Data to examine START

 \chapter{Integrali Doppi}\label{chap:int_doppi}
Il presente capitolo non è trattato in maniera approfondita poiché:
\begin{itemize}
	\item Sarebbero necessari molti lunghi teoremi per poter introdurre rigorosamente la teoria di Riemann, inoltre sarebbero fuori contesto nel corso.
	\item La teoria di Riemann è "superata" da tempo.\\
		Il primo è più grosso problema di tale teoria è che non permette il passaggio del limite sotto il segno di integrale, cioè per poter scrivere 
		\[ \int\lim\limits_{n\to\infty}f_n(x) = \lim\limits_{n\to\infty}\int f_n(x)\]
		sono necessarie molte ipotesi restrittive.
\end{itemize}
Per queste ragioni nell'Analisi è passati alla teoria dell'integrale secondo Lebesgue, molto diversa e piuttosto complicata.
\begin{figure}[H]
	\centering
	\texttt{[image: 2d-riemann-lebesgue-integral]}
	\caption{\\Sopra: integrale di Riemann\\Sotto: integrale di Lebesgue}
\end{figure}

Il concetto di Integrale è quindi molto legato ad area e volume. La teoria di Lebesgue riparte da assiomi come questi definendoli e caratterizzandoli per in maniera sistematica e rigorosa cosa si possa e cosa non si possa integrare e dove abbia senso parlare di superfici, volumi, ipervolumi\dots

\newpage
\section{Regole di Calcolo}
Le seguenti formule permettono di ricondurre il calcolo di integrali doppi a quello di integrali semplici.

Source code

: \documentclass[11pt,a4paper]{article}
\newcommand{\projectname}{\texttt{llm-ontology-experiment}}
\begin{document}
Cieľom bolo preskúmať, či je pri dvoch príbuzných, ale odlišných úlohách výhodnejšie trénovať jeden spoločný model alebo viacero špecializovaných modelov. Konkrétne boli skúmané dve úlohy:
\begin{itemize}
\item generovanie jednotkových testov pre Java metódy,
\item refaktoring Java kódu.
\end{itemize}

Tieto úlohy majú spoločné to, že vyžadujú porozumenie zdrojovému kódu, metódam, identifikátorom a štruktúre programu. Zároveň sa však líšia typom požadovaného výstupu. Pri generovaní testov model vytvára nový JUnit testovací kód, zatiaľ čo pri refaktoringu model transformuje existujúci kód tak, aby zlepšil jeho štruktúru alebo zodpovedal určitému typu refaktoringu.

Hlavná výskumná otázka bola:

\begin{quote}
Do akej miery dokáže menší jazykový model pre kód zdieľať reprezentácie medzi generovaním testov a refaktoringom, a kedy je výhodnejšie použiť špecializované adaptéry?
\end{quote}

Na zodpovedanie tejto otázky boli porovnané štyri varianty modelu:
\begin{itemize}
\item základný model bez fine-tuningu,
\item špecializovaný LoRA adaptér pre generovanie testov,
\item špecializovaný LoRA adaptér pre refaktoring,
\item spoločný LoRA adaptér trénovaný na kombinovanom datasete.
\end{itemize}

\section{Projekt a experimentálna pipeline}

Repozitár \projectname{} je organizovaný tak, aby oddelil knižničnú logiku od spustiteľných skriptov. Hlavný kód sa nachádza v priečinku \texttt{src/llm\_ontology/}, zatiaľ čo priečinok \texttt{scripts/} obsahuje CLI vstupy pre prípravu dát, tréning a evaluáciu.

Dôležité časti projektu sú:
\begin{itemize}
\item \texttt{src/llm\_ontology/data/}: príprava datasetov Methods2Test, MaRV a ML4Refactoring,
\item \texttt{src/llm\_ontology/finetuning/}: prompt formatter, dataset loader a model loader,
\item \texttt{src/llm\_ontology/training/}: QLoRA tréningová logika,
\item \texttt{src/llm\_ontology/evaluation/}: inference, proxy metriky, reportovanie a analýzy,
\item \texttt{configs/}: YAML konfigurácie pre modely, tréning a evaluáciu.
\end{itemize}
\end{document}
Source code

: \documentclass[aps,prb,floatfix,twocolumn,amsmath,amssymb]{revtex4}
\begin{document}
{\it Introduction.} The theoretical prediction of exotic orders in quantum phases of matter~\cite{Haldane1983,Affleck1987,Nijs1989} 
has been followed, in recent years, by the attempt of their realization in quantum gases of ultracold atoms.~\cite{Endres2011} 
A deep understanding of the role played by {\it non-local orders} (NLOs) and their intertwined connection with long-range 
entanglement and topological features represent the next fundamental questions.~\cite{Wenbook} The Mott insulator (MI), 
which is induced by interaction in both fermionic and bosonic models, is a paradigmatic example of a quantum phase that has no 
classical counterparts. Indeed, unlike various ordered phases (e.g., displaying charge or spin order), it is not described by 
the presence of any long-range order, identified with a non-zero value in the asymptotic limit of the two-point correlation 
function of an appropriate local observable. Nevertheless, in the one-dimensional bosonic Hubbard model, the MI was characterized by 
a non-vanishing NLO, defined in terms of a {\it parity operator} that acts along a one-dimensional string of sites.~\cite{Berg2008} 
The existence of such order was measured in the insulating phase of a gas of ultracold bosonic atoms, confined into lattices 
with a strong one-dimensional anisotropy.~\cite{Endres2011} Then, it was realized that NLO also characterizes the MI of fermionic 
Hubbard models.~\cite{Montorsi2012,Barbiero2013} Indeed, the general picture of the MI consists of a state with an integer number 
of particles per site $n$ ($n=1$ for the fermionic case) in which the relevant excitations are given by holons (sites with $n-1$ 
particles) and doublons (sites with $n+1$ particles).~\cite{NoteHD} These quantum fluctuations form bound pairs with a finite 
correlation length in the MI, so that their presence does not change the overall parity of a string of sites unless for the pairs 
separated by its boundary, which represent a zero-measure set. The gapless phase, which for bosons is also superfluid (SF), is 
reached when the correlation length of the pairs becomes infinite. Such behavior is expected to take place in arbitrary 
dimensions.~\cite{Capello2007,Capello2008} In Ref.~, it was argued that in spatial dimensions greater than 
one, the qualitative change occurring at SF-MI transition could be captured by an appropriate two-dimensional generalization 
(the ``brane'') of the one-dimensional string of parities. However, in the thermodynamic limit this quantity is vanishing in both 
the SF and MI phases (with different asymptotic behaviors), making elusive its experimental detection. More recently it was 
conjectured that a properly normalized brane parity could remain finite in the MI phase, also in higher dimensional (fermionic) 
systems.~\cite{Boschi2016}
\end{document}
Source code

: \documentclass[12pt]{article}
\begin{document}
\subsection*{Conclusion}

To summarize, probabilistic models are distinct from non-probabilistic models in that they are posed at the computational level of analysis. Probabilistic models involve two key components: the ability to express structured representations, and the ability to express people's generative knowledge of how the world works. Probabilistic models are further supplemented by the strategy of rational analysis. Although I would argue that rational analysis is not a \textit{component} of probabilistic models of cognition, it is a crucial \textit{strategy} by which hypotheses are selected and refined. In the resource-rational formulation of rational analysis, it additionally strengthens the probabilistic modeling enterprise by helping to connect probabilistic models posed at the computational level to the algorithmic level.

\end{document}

Data to examine END

Copy out every line from the data above that has "generovanie" in it.

\item generovanie jednotkových testov pre Java metódy,
\item špecializovaný LoRA adaptér pre generovanie testov,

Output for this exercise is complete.